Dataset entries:

%%

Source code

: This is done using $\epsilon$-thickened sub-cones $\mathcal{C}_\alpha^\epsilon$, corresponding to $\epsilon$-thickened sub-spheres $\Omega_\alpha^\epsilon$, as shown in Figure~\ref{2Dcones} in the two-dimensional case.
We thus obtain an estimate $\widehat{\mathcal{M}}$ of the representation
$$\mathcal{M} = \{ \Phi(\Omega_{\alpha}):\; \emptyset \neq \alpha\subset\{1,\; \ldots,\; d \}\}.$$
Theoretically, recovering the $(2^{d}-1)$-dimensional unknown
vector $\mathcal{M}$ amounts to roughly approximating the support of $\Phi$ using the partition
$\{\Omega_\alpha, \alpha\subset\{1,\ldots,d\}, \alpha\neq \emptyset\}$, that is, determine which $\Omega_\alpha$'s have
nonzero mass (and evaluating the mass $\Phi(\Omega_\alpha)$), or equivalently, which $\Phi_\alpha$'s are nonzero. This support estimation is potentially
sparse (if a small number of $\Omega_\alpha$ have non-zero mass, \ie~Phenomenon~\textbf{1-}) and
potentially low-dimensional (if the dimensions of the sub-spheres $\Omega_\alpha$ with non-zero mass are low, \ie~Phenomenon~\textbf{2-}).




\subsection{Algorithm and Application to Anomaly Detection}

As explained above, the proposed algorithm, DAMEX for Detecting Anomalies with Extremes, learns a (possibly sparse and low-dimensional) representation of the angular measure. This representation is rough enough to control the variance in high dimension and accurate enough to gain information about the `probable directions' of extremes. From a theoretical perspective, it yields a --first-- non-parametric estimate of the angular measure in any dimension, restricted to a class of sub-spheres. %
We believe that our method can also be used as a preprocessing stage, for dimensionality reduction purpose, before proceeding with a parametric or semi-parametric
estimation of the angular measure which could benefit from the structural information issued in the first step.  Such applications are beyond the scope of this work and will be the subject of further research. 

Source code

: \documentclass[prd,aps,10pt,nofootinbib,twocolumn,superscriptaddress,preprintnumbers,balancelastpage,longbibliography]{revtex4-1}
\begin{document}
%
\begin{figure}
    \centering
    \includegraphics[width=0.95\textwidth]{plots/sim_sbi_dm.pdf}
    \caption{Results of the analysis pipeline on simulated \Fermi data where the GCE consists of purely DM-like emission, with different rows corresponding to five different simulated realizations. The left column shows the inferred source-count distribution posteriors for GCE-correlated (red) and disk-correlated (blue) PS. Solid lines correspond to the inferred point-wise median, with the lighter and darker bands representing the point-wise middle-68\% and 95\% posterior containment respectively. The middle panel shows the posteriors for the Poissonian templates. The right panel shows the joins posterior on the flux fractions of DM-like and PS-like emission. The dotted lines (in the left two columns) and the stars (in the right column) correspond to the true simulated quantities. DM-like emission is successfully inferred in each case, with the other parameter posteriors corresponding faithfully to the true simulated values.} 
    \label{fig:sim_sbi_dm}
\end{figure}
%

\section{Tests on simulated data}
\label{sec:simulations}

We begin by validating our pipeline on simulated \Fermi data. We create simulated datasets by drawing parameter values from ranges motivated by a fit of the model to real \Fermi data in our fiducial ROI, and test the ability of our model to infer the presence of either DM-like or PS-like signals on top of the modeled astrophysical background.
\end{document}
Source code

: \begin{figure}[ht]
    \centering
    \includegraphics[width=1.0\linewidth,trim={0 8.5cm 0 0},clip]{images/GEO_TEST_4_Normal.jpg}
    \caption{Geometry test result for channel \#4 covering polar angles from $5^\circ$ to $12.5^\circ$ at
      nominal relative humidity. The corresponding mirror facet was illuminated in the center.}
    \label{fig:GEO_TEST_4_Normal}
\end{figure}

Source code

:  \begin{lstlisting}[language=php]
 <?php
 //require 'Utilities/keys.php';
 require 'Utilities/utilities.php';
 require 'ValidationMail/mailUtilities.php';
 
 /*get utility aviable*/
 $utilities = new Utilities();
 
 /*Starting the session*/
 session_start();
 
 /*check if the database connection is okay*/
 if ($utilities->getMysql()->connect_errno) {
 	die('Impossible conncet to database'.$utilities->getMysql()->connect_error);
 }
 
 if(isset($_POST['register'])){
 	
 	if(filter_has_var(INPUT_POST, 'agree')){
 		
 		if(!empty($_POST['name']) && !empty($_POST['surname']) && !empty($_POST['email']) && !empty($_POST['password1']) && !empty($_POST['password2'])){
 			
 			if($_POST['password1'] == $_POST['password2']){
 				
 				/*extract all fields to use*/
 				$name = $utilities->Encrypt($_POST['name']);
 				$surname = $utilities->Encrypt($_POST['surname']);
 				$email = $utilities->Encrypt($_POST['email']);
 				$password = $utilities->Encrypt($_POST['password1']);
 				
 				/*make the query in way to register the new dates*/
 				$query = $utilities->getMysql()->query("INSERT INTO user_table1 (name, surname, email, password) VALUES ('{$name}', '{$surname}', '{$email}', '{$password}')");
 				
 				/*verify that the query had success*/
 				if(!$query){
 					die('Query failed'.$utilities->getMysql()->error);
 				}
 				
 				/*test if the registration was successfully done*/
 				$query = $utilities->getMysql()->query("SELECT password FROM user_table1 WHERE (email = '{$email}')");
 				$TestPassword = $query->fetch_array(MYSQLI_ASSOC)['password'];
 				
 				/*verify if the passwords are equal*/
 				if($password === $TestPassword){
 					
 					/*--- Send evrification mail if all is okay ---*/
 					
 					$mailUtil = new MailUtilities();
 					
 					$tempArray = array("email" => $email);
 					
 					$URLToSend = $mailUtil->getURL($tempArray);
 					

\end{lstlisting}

%%

● REQUIRED WORK:
Copy out the lines above that hold the string "subset".

● THE COMPLETED TASK:
$$\mathcal{M} = \{ \Phi(\Omega_{\alpha}):\; \emptyset \neq \alpha\subset\{1,\; \ldots,\; d \}\}.$$
$\{\Omega_\alpha, \alpha\subset\{1,\ldots,d\}, \alpha\neq \emptyset\}$, that is, determine which $\Omega_\alpha$'s have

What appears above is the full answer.